Belum lama ini Presiden Joko Widodo meneken sebuah kebijakan berkenaan dengan pengelolaan industri minyak sawit berkelanjutan. Kebijakan tersebut berupa Instruksi Presiden (Inpres) No. 6 Tahun 2019 tentang Rencana Aksi Nasional Perkebunan Kelapa Sawit Berkelanjutan Tahun 2019 – 2024 (RAN KSB). Inpres berisi tentang lima mandat utama yang diinstruksikan kepada dua belas penerima mandat untuk dapat dijalankan sesuai dengan tugas, fungsi dan kewenangannya masing-masing.
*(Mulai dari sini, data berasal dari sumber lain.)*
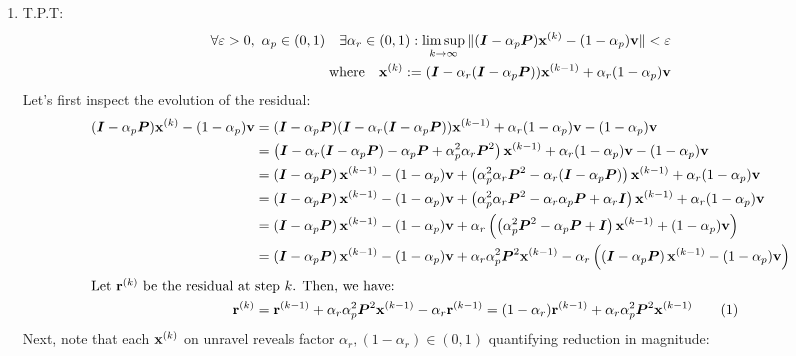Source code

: \documentclass[]{exam}
\begin{document}
\begin{questions}
\newpage
\question
\hfill

\begin{enumerate}[label=\arabic*.]
	\item T.P.T:
		\begin{align*}
			\forall \eps > 0,~\alpha_p \in (0, 1) \quad \exists \alpha_r \in (0, 1): \limsup_{k \rightarrow \infty} \| (\mI - \alpha_p \mP) \vx^{(k)} - (1 - \alpha_p) \vv \| < \eps \\
			\mathrm{where} \quad \vx^{(k)} := (\mI - \alpha_r(\mI - \alpha_p \mP)) \vx^{(k - 1)} + \alpha_r (1 - \alpha_p) \vv
		\end{align*}
		Let's first inspect the evolution of the residual:
		\begin{align*}
			(\mI - \alpha_p \mP) \vx^{(k)} - (1 - \alpha_p) \vv
			&= (\mI - \alpha_p \mP) (\mI - \alpha_r(\mI - \alpha_p \mP)) \vx^{(k - 1)} + \alpha_r (1 - \alpha_p) \vv - (1 - \alpha_p) \vv \\
			&= \left(\mI - \alpha_r(\mI - \alpha_p \mP) - \alpha_p \mP + \alpha_p^2 \alpha_r \mP^2 \right) \vx^{(k - 1)} + \alpha_r (1 - \alpha_p) \vv - (1 - \alpha_p) \vv \\
			&= \left(\mI - \alpha_p \mP \right) \vx^{(k - 1)}  - (1 - \alpha_p) \vv + \left(\alpha_p^2 \alpha_r \mP^2 - \alpha_r(\mI - \alpha_p \mP) \right) \vx^{(k - 1)} + \alpha_r (1 - \alpha_p) \vv \\
			&= \left(\mI - \alpha_p \mP \right) \vx^{(k - 1)}  - (1 - \alpha_p) \vv + \left(\alpha_p^2 \alpha_r \mP^2 - \alpha_r \alpha_p \mP  + \alpha_r \mI \right) \vx^{(k-1)} + \alpha_r (1 - \alpha_p) \vv \\
			&= \left(\mI - \alpha_p \mP \right) \vx^{(k - 1)}  - (1 - \alpha_p) \vv + \alpha_r \left( \left(\alpha_p^2 \mP^2 - \alpha_p \mP + \mI \right) \vx^{(k-1)} + (1 - \alpha_p) \vv \right) \\
			&= \left(\mI - \alpha_p \mP \right) \vx^{(k - 1)}  - (1 - \alpha_p) \vv + \alpha_r \alpha_p^2 \mP^2 \vx^{(k-1)} - \alpha_r \left( \left(\mI - \alpha_p \mP \right) \vx^{(k-1)} - (1 - \alpha_p) \vv \right) \\
			\intertext{Let $\vr^{(k)}$ be the residual at step $k$. Then, we have:}
			 \vr^{(k)} &= \vr^{(k - 1)} + \alpha_r \alpha_p^2 \mP^2 \vx^{(k-1)} - \alpha_r \vr^{(k - 1)} = (1 - \alpha_r) \vr^{(k - 1)} + \alpha_r \alpha_p^2 \mP^2 \vx^{(k-1)} \tag{1}
		\end{align*}
		Next, note that each $\vx^{(k)}$ on unravel reveals factor $\alpha_r, (1 - \alpha_r) \in (0, 1)$ quantifying reduction in magnitude:
		\begin{align*}

\end{align*}
\end{enumerate}
\end{questions}
\end{document}
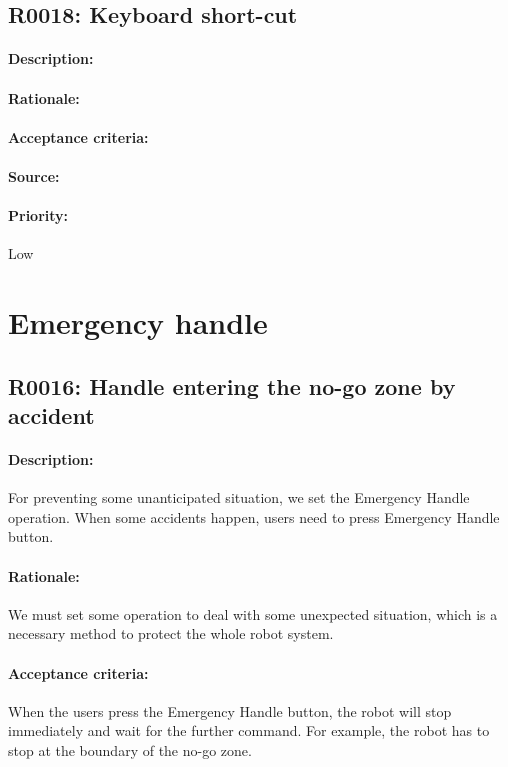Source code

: \documentclass[11pt, a4paper]{report}
\begin{document}
\subsection{R0018: Keyboard short-cut}
\paragraph{Description:}

\paragraph{Rationale:}

\paragraph{Acceptance criteria:}

\paragraph{Source:}

\paragraph{Priority:}
Low


\section{Emergency handle}
\subsection{R0016: Handle entering the no-go zone by accident}
\paragraph{Description:}
For preventing some unanticipated situation, we set the Emergency Handle operation. When some accidents happen, users need to press Emergency Handle button.
\paragraph{Rationale:}
We must set some operation to deal with some unexpected situation, which is a necessary method to protect the whole robot system. 
\paragraph{Acceptance criteria:}
When the users press the Emergency Handle button, the robot will stop immediately and wait for the further command. For example, the robot has to stop at the boundary of the no-go zone. 
\end{document}
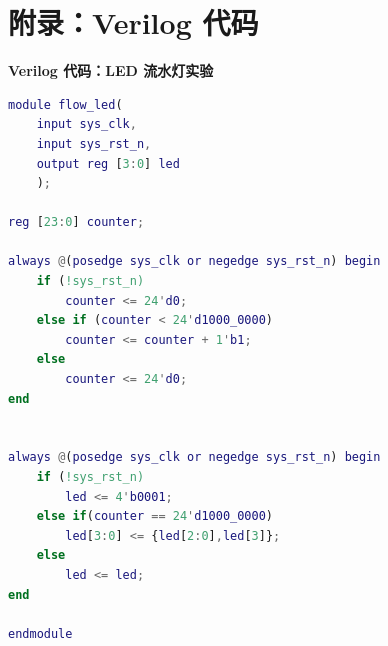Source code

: \documentclass[UTF8]{article}
\theoremstyle{MyLineTheoremStyle} %
\theoremstyle{MyBlockTheoremStyle} %
\theoremstyle{MySubsubsectionStyle} %
\begin{document}
\section{附录：Verilog 代码}

\textbf{Verilog 代码：LED 流水灯实验}
\begin{lstlisting}[language=Matlab, style=MatlabStyle_src]
module flow_led(
	input sys_clk,
	input sys_rst_n,
	output reg [3:0] led
	);
	
reg [23:0] counter;

always @(posedge sys_clk or negedge sys_rst_n) begin
	if (!sys_rst_n)
		counter <= 24'd0;
	else if (counter < 24'd1000_0000)
		counter <= counter + 1'b1;
	else
		counter <= 24'd0;
end


always @(posedge sys_clk or negedge sys_rst_n) begin
	if (!sys_rst_n)
		led <= 4'b0001;
	else if(counter == 24'd1000_0000)
		led[3:0] <= {led[2:0],led[3]};
	else
		led <= led;
end

endmodule

\end{lstlisting}

\cleardoublepage
\end{document}
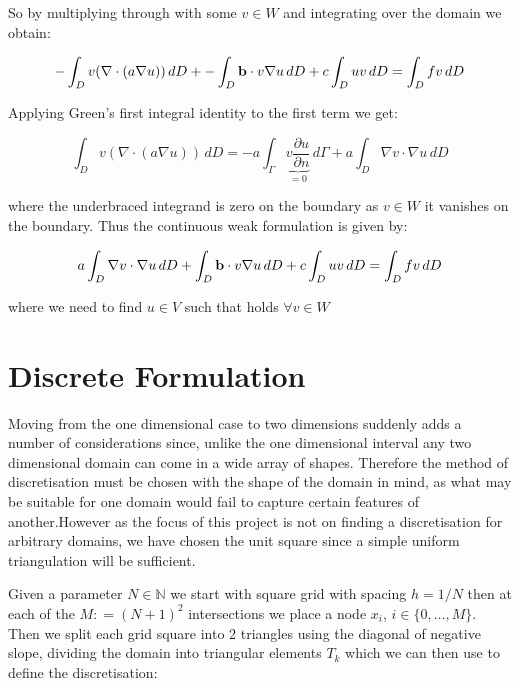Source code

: So by multiplying through with some $v \in W$ and integrating over the domain
we obtain:

\begin{equation}
    -\int_{D}{v(\nabla\cdot(a\nabla{u}))}\,dD +
    -\int_{D}\mathbf{b}\cdot v\nabla{u}\,dD +
    c\int_{D}uv\,dD = \int_{D}fv\,dD
\end{equation}

Applying Green's first integral identity to the first term we get:

\begin{equation}
    \int_{D}v(\nabla\cdot(a\nabla u))\, dD =
    -a\int_{\Gamma}\underbrace{v\frac{\partial{u}}{\partial{n}}}_{ =0} \,d\Gamma
    + a\int_{D}\nabla{v}\cdot\nabla{u}\,dD
\end{equation}

where the underbraced integrand is zero on the boundary as $v \in W$ it
vanishes on the boundary. Thus the continuous weak formulation is given by:

\begin{equation}\label{eq:wk-twod-deterministic}
    a\int_{D}\nabla{v}\cdot\nabla{u}\,dD +
    \int_{D}\mathbf{b}\cdot v\nabla{u}\,dD + c\int_{D}uv\,dD =
    \int_{D}fv\,dD
\end{equation}

where we need to find $u \in V$ such that 
holds $\forall v \in W$

\section{Discrete Formulation}

Moving from the one dimensional case to two dimensions suddenly adds a number
of considerations since, unlike the one dimensional interval any two
dimensional domain can come in a wide array of shapes. Therefore the method of
discretisation must be chosen with the shape of the domain in mind, as what may
be suitable for one domain would fail to capture certain features of
another.However as the focus of this project is not on finding a discretisation
for arbitrary domains, we have chosen the unit square since a simple uniform
triangulation will be sufficient.

Given a parameter $N \in \mathbb{N}$ we start with square grid with spacing $h
= 1/N$ then at each of the $M: = (N+1)^2$ intersections we place a node $x_i$,
$i \in \{0,\ldots,M\}$. Then we split each grid square into 2 triangles
using the diagonal of negative slope, dividing the domain into triangular
elements $T_k$ which we can then use to define the discretisation:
Direktur Eksekutif Sawit Watch, Inda Fatinaware mengungkapkan, berdasarkan hasil analisis yang dilakukan masih banyak akar persoalan di industri sawit yang belum disentuh melalui kebijakan ini.
Seperti persoalan petani sawit dan konflik agraria di perkebunan sawit. Padahal untuk mewujudkan suatu perkebunan sawit yang berkelanjutan atau lestari haruslah dapat menyelesaikan berbagai persoalan mendasar di dalamnya.
“Kami juga menyoroti berkenaan dengan definisi konflik agraria yang tertuang dalam Inpres. Kami melihat bahwa Inpres ini mendefinisikan konflik agraria hanya sebatas pada persoalan tanah semata, padahal konflik di dalam perkebunan sawit memiliki berbagai macam tipologi, seperti misalnya konflik kemitraan serta konflik buruh dengan perusahaan sawit. Harusnya penyelesaian konflik tersebut juga harus terjawab melalui inpres ini,” katanya dalam keterangan resmi diterima InfoSAWIT, belum lama ini.
Sementara dikatakan Spesialis Perburuhan Sawit Watch, Zidane, Inpres yang dikeluarkan pemerintah sama sekali tidak menyentuh isu perburuhan. Persoalan mendasar buruh seperti hubungan kerja, kebebasan berserikat, pengupahan, jaminan kesehatan sama sekali tidak disebutkan dalam Inpres perkebunan sawit berkelanjutan ini.
“Koalisi Buruh Sawit sudah menyampaikan lembar fakta kondisi buruh perkebunan sawit, seharusnya lembar fakta tersebut menjadi salah satu acuan dalam melihat persoalan di perkebunan sawit,” tandas Zidane yang juga menjabat sebagai Koordinator Koalisi Buruh Sawit (KBS).